▶ [WHAT TO DO]:
Extract every line starting at the line that contains "here comes memory heap" and ending with the final line of the data, inclusive; give only those lines, word for word.

▶ [EXERCISE DATA]:

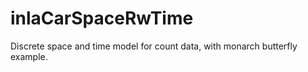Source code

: # inlaCarSpaceRwTime
 Discrete space and time model for count data, with monarch butterfly example.
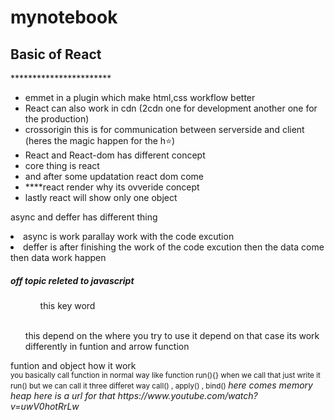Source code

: # mynotebook

<h2>Basic of React </h2>
***********************
<ul>
       <li>emmet in a plugin which make html,css workflow better</li>
       <li>React can also work in cdn (2cdn one for development another one for the production)</li>
       <li>crossorigin this is for communication between serverside and client (heres the magic happen for the h⭐)</li>
       <li>React and React-dom has different concept
          <li>core thing is react </li>
          <li>and after some updatation react dom come</li>
       </li>
       <li>****react render why its ovveride concept </li> 
       <li>lastly react will show only one object</li>
</ul>       

<p>async and deffer has different thing 
       <li>async is work parallay work with the code excution </li>
       <li>deffer is after finishing the work of the code excution then the data come then data work happen </li>
</p>     

<h5>off topic releted to javascript</h5>
<ul>
       <ol>this key word</ol></br>
       <p>this depend on the where you try to use it depend on that case its work differently in funtion and arrow function</p>
</ul>
<p>
       funtion and object how it work <br/>
       <small>
       you basically call function in normal way like function run(){} when we call that just write it run() but we can call it three differet way call() , apply()        , bind()
       </small>       
       
  <i>
         here comes memory heap 
         here is a url for that
         <a>https://www.youtube.com/watch?v=uwV0hotRrLw</a>     
  </i>
<p>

▶ [TASK SOLUTION]:
         here comes memory heap 
         here is a url for that
         <a>https://www.youtube.com/watch?v=uwV0hotRrLw</a>     
  </i>
<p>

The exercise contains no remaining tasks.